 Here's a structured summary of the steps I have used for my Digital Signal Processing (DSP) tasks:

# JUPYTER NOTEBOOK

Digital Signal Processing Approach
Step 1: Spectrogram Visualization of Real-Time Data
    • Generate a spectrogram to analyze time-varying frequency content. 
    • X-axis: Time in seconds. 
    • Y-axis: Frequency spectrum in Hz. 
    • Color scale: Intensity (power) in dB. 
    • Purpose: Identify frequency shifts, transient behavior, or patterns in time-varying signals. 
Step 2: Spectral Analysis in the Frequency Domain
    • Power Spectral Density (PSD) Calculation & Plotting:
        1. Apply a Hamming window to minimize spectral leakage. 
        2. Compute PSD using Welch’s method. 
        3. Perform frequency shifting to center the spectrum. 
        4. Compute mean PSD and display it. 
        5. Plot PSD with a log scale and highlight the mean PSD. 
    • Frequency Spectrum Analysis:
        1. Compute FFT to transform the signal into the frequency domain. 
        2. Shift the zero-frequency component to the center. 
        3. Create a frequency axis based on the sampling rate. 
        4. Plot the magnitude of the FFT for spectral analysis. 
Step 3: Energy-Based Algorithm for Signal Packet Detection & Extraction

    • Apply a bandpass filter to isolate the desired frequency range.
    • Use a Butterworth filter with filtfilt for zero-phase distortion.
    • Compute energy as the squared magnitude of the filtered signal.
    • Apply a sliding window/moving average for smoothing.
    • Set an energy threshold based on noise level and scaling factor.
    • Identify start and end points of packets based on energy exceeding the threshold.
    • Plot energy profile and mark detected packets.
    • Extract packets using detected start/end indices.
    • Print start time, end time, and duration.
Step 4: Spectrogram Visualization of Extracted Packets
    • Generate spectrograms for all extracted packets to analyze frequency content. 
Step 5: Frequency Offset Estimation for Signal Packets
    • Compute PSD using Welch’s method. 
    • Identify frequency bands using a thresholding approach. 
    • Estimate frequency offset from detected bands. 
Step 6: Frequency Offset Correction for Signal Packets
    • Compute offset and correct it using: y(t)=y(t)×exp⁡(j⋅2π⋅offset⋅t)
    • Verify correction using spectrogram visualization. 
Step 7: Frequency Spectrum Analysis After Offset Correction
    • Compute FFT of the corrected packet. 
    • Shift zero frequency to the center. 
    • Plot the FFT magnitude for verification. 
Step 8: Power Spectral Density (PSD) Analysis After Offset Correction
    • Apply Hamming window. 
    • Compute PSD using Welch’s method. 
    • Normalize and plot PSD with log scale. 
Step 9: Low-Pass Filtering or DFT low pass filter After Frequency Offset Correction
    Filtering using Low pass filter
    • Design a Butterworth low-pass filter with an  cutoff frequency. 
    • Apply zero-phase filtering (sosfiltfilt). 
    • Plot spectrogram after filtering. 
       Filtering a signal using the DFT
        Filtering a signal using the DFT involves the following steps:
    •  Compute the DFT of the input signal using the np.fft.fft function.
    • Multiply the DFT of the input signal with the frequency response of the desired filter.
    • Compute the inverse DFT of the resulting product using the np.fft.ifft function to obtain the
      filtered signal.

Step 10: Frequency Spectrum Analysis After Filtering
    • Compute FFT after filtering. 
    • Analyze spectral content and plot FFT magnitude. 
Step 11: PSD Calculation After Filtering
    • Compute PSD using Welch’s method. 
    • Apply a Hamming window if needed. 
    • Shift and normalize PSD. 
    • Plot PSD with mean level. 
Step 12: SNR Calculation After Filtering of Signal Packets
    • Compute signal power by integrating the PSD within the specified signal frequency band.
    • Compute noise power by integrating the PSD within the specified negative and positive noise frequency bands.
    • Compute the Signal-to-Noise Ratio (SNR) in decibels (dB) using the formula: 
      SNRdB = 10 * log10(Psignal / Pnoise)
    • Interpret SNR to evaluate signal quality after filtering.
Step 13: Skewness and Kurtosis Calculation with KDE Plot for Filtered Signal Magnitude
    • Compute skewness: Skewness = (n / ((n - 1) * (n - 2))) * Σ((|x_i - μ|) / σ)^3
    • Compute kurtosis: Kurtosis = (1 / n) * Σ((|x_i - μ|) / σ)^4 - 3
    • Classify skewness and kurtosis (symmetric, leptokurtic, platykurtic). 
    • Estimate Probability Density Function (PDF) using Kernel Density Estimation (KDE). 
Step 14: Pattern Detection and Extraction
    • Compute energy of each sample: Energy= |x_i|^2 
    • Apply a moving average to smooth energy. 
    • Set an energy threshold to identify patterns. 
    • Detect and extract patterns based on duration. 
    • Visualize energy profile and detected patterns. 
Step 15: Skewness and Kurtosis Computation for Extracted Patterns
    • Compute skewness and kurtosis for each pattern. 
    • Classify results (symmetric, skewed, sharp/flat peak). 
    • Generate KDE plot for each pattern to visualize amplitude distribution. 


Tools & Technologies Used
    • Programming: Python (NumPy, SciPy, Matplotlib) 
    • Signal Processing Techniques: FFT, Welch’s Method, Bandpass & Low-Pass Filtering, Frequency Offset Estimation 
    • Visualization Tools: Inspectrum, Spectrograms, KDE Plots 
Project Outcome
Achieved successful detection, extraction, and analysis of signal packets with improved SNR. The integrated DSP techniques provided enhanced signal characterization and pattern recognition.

--

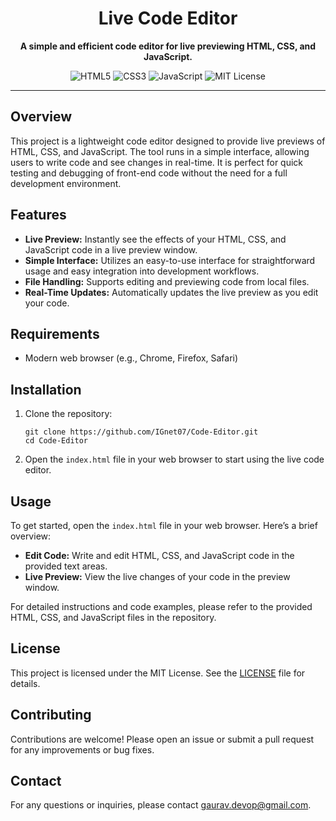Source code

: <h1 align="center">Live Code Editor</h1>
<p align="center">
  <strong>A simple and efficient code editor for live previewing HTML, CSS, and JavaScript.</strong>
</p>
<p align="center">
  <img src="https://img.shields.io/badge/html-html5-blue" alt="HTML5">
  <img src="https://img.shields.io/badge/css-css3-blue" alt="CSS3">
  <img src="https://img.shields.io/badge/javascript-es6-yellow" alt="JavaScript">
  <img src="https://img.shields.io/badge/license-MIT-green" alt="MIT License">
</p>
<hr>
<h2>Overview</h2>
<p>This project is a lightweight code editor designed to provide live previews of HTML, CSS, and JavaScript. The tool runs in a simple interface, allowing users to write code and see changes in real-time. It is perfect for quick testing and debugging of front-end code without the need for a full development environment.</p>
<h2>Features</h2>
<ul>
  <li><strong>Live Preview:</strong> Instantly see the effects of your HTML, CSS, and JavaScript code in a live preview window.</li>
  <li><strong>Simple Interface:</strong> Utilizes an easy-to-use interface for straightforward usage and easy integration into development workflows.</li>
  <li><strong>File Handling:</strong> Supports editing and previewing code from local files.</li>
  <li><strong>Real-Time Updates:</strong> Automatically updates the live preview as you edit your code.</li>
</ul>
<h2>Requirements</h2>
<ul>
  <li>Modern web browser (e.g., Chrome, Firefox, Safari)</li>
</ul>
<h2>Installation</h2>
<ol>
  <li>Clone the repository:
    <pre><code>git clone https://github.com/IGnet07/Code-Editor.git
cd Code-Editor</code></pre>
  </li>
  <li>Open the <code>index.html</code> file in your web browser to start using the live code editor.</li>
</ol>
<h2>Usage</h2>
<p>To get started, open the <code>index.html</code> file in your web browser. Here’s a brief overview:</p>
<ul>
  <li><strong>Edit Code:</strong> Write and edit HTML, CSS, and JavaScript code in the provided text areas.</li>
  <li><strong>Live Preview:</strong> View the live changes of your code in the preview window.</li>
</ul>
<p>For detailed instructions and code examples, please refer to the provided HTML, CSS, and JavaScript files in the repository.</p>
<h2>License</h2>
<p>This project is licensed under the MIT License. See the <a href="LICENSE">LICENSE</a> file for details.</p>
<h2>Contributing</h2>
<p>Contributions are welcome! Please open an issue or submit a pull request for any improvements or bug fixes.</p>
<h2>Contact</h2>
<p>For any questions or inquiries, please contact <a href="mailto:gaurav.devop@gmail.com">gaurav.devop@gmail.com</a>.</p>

→ **Problem requirements**
The reply should hold only the lines of the listing above starting at the line containing "<h2>Requirements</h2>" and ending at the line containing "<h2>Usage</h2>", exactly as written.

→ **Task result**
<h2>Requirements</h2>
<ul>
  <li>Modern web browser (e.g., Chrome, Firefox, Safari)</li>
</ul>
<h2>Installation</h2>
<ol>
  <li>Clone the repository:
    <pre><code>git clone https://github.com/IGnet07/Code-Editor.git
cd Code-Editor</code></pre>
  </li>
  <li>Open the <code>index.html</code> file in your web browser to start using the live code editor.</li>
</ol>
<h2>Usage</h2>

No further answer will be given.